Similarly, the Importer states that it cannot easily apportion its assists to specific shipments due to the continuous casting process. Within this process, the accounting process does not track the amount of fresh metals used within a particular coiled alloy on a per-unit basis, but rather can determine the amount of fresh metals withdrawn from inventory over a period of time. Additionally, this process involves metal mixing and furnace retention, which leaves an unaccounted amount of fresh metals retained as part of the furnace. As a result, the coiled alloys will be processed in a furnace that has fresh metals retained from a previous production of coiled alloys, and this process will repeat itself with subsequent productions of coiled alloys. To this extent, we agree that it would be difficult to track the fresh metals used for a particular coiled alloy on a per-unit basis.

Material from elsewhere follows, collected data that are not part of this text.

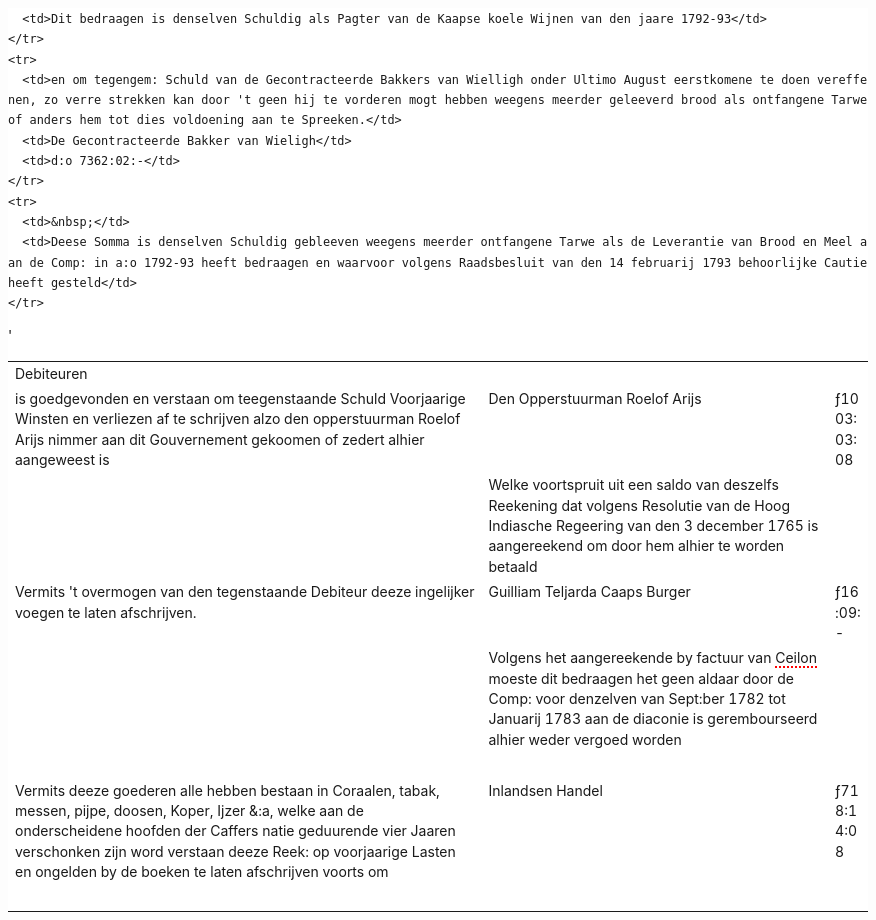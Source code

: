      <td>Dit bedraagen is denselven Schuldig als Pagter van de Kaapse koele Wijnen van den jaare 1792-93</td>
    </tr>
    <tr>
      <td>en om tegengem: Schuld van de Gecontracteerde Bakkers van Wielligh onder Ultimo August eerstkomene te doen vereffenen, zo verre strekken kan door 't geen hij te vorderen mogt hebben weegens meerder geleeverd brood als ontfangene Tarwe of anders hem tot dies voldoening aan te Spreeken.</td>
      <td>De Gecontracteerde Bakker van Wieligh</td>
      <td>d:o 7362:02:-</td>
    </tr>
    <tr>
      <td>&nbsp;</td>
      <td>Deese Somma is denselven Schuldig gebleeven weegens meerder ontfangene Tarwe als de Leverantie van Brood en Meel aan de Comp: in a:o 1792-93 heeft bedraagen en waarvoor volgens Raadsbesluit van den 14 februarij 1793 behoorlijke Cautie heeft gesteld</td>
    </tr>
  </tbody>
</table>
'

<table>
  <tbody>
    <tr>
      <td>Debiteuren</td>
    </tr>
    <tr>
      <td>is goedgevonden en verstaan om teegenstaande Schuld Voorjaarige Winsten en verliezen af te schrijven alzo den opperstuurman Roelof Arijs nimmer aan dit Gouvernement gekoomen of zedert alhier aangeweest is</td>
      <td>Den Opperstuurman Roelof Arijs</td>
      <td>ƒ1003:03:08</td>
    </tr>
    <tr>
      <td>&nbsp;</td>
      <td>Welke voortspruit uit een saldo van deszelfs Reekening dat volgens Resolutie van de Hoog Indiasche Regeering van den 3 december 1765 is aangereekend om door hem alhier te worden betaald</td>
    </tr>
    <tr>
      <td>Vermits 't overmogen van den tegenstaande Debiteur deeze ingelijker voegen te laten afschrijven.</td>
      <td>Guilliam Teljarda Caaps Burger</td>
      <td>ƒ16:09:-</td>
    </tr>
    <tr>
      <td>&nbsp;</td>
      <td>Volgens het aangereekende by factuur van <span style="border-bottom: 2px dotted #FF0000;">Ceilon</span> moeste dit bedraagen het geen aldaar door de Comp: voor denzelven van Sept:ber 1782 tot Januarij 1783 aan de diaconie is gerembourseerd alhier weder vergoed worden</td>
    </tr>
    <tr>
      <td>&nbsp;</td>
    </tr>
    <tr>
      <td>Vermits deeze goederen alle hebben bestaan in Coraalen, tabak, messen, pijpe, doosen, Koper, Ijzer &:a, welke aan de onderscheidene hoofden der Caffers natie geduurende vier Jaaren verschonken zijn word verstaan deeze Reek: op voorjaarige Lasten en ongelden by de boeken te laten afschrijven voorts om</td>
      <td>Inlandsen Handel</td>
      <td>ƒ718:14:08</td>
    </tr>
    <tr>
      <td>&nbsp;</td>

Instead, the Importer proposes to track the fresh metals over a period of time, taking the entire value of the actual amounts taken from inventory during a Usage Month, and allocating that value to the coiled alloys by their weight at the close of the Shipping Month. Using this proposed method, the Importer accounts for the fresh metals taken from inventory to create the alloy composition, the fresh metals that are retained in the furnace from prior productions, and the entire value of the fresh metals consumed during production, including those retained in the furnace or lost in scrap. We note that under this method, the Importer would declare the value of the fresh metal assists in the first entry after the Shipping Month’s accounts are closed. We also note that, while the Importer proposes a standard three month period between Usage Month and Shipping Month for purposes of calculating the value of the assists, the actual time period between the Usage Month and Shipping Month can vary between one to two weeks and up to, though rarely, six to nine months. As these time differences may not permit the Importer to know the value of the assists at the time of entry, the Importer may want to consider using the reconciliation program.
Based on the foregoing, we find that the proposed method of apportioning assists is reasonable and consistent with the requirements of 19 C.F.R. § 152.103(e)(1) provided that it meets GAAP. In accordance with U.S. note 3 of Chapter 98, HTSUS, such fresh metals assists constitute a value of the processing outside the United States and would be subject to the rate of duty applied per the classification of the imported coiled alloys, along with the value of the other processing outside the United States that is also subject to this rate of duty.
HOLDING
We find that the apportionment proposed by the Importer in this case is an acceptable method for CBP appraisement purposes of subheading 9802.00.60, HTSUS.
A copy of this ruling letter should be attached to the entry documents filed at the time this merchandise is entered. If the documents have been filed without a copy, this ruling should be brought to the attention of the CBP official handling the transaction.